March 17, 2025 | Sustainability |
To develop an automated classification system for dragon fruit varieties using machine learning techniques, researchers from Akdeniz University, Türkiye, and the National University of Science and Technology Politehnica Bucharest, Romania, conducted a study. Accurate classification of agricultural products like dragon fruit is essential for quality control, efficient logistics, consumer satisfaction, and sustainability. With rising global demand, automation in sorting and packaging has gained importance to reduce manual labor and enhance operational efficiency.
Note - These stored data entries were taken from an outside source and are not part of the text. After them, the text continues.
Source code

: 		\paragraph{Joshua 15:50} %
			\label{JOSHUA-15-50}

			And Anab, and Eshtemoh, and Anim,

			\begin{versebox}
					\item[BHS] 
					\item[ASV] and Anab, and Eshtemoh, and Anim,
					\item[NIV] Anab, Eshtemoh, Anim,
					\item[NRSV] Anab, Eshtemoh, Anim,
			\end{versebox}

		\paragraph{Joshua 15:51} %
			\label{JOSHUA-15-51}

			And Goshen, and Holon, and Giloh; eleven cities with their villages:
The study focused on classifying four commonly cultivated dragon fruit varieties—American Beauty, Dark Star, Vietnamese White, and Pepino Dulce—based on measurable color, mechanical, and physical attributes. Data were collected from 224 fruit samples using digital image processing, colorimetry, electronic weighing, and stress–strain testing to ensure objective and reproducible measurements.
Three machine learning models—Random Forest, Gradient Boosting, and Support Vector Classification—were tested for their classification performance. Among them, the Random Forest model achieved the highest accuracy at 98.66%, showing strong performance across all evaluation metrics. This was attributed to its capability in handling nonlinear data patterns and reducing overfitting through ensemble learning.
The study demonstrates the potential of machine learning in fruit classification, while also noting the need to address challenges such as environmental variability and genetic differences in future research.